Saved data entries
☆ ☆ ☆ ☆ ☆

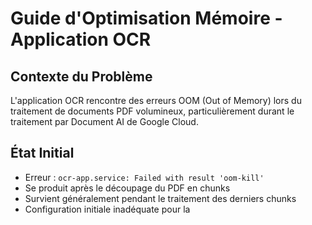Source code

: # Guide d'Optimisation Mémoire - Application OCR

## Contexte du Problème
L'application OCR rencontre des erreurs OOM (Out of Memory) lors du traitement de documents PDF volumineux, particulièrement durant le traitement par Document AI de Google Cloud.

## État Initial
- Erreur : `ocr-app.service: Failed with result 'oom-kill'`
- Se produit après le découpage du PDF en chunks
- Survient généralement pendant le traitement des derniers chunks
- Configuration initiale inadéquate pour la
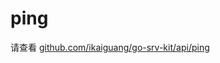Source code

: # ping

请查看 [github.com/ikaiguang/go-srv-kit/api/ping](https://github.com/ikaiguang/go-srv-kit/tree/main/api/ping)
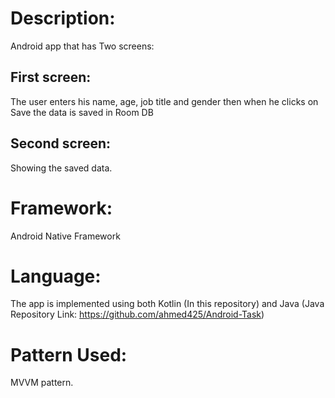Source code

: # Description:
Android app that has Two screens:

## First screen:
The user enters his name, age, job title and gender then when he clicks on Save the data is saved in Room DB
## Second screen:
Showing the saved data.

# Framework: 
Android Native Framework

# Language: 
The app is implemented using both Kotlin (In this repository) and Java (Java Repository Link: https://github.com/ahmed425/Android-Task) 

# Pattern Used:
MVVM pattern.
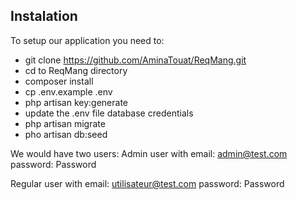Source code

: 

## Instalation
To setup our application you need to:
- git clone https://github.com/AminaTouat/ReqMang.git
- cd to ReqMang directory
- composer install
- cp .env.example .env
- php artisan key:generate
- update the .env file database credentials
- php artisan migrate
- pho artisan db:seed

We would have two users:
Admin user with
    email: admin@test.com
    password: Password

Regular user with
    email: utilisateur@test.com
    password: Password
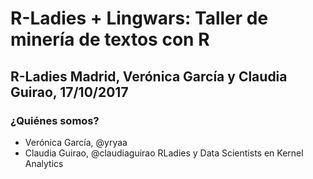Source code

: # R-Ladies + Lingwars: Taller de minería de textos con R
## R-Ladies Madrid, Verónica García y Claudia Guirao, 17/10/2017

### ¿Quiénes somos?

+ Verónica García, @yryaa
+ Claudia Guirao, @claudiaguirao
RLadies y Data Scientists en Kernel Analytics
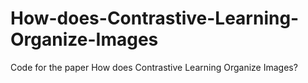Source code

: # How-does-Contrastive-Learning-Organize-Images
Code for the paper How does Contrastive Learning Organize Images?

☆ ☆ ☆ ☆ ☆

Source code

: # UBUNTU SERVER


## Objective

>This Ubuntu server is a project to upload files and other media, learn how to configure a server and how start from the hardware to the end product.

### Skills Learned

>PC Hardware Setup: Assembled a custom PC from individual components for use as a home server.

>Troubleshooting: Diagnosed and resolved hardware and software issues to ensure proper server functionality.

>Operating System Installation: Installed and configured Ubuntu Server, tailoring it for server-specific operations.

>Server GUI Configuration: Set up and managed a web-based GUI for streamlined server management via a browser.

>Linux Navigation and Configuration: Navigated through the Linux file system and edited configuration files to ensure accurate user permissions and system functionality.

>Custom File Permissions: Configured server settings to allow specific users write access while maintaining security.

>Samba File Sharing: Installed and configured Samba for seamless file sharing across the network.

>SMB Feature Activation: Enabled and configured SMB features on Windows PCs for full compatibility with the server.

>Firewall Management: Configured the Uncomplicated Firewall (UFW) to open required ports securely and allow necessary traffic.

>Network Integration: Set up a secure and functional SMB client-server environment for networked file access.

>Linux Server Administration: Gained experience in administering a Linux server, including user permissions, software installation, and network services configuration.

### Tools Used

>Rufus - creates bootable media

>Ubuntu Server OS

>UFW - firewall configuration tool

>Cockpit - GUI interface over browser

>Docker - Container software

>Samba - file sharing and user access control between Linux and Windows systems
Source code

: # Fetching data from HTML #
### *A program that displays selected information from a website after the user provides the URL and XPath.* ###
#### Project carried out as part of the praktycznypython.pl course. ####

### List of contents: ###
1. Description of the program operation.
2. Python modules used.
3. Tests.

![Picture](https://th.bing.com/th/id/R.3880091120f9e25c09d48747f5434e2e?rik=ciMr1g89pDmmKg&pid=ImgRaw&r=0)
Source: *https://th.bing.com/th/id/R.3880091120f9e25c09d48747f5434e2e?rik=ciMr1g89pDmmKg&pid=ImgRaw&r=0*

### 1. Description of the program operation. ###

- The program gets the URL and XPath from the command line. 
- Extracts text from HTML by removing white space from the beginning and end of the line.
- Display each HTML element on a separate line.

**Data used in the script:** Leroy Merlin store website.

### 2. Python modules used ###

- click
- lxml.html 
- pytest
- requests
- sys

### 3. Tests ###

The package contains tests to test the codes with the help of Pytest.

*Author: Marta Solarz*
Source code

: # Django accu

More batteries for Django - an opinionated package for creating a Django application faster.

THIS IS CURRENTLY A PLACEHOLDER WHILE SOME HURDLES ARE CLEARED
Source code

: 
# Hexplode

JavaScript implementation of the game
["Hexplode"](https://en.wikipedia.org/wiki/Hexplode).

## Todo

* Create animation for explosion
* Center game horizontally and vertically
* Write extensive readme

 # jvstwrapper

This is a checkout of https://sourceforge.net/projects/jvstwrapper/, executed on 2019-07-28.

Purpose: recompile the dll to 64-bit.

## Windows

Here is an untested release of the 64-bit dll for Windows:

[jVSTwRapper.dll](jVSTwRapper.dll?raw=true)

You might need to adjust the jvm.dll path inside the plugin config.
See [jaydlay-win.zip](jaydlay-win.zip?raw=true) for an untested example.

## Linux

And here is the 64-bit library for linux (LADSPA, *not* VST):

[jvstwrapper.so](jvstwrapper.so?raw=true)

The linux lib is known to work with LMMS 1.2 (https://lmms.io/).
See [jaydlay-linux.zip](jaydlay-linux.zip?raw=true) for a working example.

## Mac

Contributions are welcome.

☆ ☆ ☆ ☆ ☆

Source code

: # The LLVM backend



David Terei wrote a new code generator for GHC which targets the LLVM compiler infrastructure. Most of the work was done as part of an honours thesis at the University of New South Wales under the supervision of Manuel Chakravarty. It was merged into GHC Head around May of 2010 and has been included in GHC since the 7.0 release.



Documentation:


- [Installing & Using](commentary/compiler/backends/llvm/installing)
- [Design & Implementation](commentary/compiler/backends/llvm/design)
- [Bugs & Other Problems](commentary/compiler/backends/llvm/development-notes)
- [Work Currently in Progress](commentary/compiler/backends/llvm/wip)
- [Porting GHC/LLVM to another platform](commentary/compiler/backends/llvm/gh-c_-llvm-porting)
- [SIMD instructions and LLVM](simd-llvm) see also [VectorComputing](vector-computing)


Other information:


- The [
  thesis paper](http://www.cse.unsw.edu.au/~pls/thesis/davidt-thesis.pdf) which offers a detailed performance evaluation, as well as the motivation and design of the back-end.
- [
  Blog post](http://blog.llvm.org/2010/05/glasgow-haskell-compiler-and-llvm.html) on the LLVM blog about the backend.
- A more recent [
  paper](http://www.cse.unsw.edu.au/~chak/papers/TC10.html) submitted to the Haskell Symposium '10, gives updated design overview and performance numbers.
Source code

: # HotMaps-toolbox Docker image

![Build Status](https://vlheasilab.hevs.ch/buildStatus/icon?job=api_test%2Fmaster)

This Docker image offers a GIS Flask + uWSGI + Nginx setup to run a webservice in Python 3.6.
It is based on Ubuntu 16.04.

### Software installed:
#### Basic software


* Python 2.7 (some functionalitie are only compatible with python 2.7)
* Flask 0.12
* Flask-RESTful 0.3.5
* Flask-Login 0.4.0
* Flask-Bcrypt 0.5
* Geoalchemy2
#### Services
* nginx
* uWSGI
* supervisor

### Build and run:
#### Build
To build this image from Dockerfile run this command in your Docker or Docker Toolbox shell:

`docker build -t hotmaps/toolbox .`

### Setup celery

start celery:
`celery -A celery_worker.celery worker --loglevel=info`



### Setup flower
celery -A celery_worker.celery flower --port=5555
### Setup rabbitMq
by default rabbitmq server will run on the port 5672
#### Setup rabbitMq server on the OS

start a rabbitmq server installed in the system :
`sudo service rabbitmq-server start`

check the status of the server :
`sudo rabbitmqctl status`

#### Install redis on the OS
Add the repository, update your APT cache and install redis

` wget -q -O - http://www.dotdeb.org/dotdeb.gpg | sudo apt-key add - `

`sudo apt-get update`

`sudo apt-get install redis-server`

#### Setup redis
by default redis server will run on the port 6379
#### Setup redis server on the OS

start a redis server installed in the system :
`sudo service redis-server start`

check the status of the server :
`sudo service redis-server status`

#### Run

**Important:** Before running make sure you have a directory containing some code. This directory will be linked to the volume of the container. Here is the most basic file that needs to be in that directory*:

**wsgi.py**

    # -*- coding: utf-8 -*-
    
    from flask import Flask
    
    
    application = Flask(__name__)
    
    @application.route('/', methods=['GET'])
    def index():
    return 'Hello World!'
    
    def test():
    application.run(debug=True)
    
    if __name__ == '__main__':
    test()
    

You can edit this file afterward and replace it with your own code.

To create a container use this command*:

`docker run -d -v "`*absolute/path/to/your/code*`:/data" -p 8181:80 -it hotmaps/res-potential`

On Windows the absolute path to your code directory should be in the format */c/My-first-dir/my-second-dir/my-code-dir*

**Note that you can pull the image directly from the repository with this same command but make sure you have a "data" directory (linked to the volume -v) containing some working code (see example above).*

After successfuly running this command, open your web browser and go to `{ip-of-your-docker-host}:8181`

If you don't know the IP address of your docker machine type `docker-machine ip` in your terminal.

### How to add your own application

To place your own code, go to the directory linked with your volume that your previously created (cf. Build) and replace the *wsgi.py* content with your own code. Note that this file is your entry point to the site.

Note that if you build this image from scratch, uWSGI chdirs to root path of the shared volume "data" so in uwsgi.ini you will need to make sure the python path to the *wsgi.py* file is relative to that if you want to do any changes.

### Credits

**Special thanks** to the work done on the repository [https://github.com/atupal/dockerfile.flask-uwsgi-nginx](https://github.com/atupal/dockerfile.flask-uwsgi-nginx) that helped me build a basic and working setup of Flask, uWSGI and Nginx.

☆ ☆ ☆ ☆ ☆

What to work on
Output only the stretch above from the line with "- git clone" through the line with "Code for the", reproduced exactly. Exclude pictures.

Solution to the problem
- git clone https://github.com/AminaTouat/ReqMang.git
- cd to ReqMang directory
- composer install
- cp .env.example .env
- php artisan key:generate
- update the .env file database credentials
- php artisan migrate
- pho artisan db:seed

We would have two users:
Admin user with
    email: admin@test.com
    password: Password

Regular user with
    email: utilisateur@test.com
    password: Password
Source code

: # R-Ladies + Lingwars: Taller de minería de textos con R
## R-Ladies Madrid, Verónica García y Claudia Guirao, 17/10/2017

### ¿Quiénes somos?

+ Verónica García, @yryaa
+ Claudia Guirao, @claudiaguirao
RLadies y Data Scientists en Kernel Analytics
Source code

: # How-does-Contrastive-Learning-Organize-Images
Code for the paper How does Contrastive Learning Organize Images?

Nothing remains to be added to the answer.